Les clauses de la Term Sheet sont pour chacune des deux parties (investisseurs et entrepreneurs) une excellente base sur laquelle collaborer et un bon moyen de se protéger. Les clauses de transferts de titres et de good & bad leaver sont les bases du contrat qu’il faudra travailler scrupuleusement.

A ce stade de l’aventure, il est important de rappeler que la confiance prime mais la mise en place de clauses détaillées permet :

  • De donner une base à des discussions dans le cas de la survenance d’un problème (départ d’un fondateur…).
  • De donner une position aux BA en prévision de tours ultérieurs de financement avec des investisseurs financiers (notamment liquidation préférentielle souvent exigée par les fonds).

Certains BA font appel à un avocat pour gérer cette partie juridique.
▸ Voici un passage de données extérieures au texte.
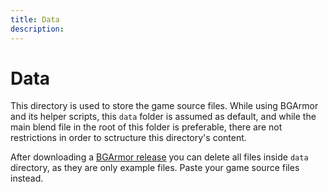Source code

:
 ```yaml
---
title: Data
description: 
---
```


# Data
This directory is used to store the game source files. While using BGArmor and 
its helper scripts, this `data` folder is assumed as default, and while the main 
blend file in the root of this folder is preferable, there are not restrictions 
in order to sctructure this directory's content.

After downloading a [BGArmor release](https://github.com/bgempire/bgarmor/releases) 
you can delete all files inside `data` directory, as they are only example files. 
Paste your game source files instead.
Cela permet de préserver la relation avec l’entrepreneur et de réserver les discussions juridiques avec l’avocat. Difficile de dire si c’est une pratique courante ou non : d’autres gèrent cet aspect en direct.
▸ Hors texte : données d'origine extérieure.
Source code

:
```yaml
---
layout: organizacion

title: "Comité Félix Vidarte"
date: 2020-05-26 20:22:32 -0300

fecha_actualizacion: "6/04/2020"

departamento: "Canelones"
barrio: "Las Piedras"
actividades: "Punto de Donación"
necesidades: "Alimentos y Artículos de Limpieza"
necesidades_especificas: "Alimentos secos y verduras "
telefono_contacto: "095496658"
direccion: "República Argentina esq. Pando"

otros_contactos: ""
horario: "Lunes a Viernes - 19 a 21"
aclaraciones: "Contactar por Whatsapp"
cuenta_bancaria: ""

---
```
Clause de Lock Up ou d’inaliénabilité :

Lock Up :” No shares may be transferred by the Founders until the [third] anniversary of Closing, except for transfers by the Founders not exceeding [15%] of their stake in the aggregate, Free Transfers, Leaver, Co-Sale and Drag Along situations.”

Il est assez naturel que les investisseurs veuillent avoir la garantie que les fondateurs conservent l’essentiel de leurs actions pendant au moins 3 ans. Dans la pratique, le risque d’une vente sauvage et massive d’un fondateur est assez théorique, car il lui serait de toute façon très difficile de trouver un acheteur qui soit intéressé uniquement par ses actions.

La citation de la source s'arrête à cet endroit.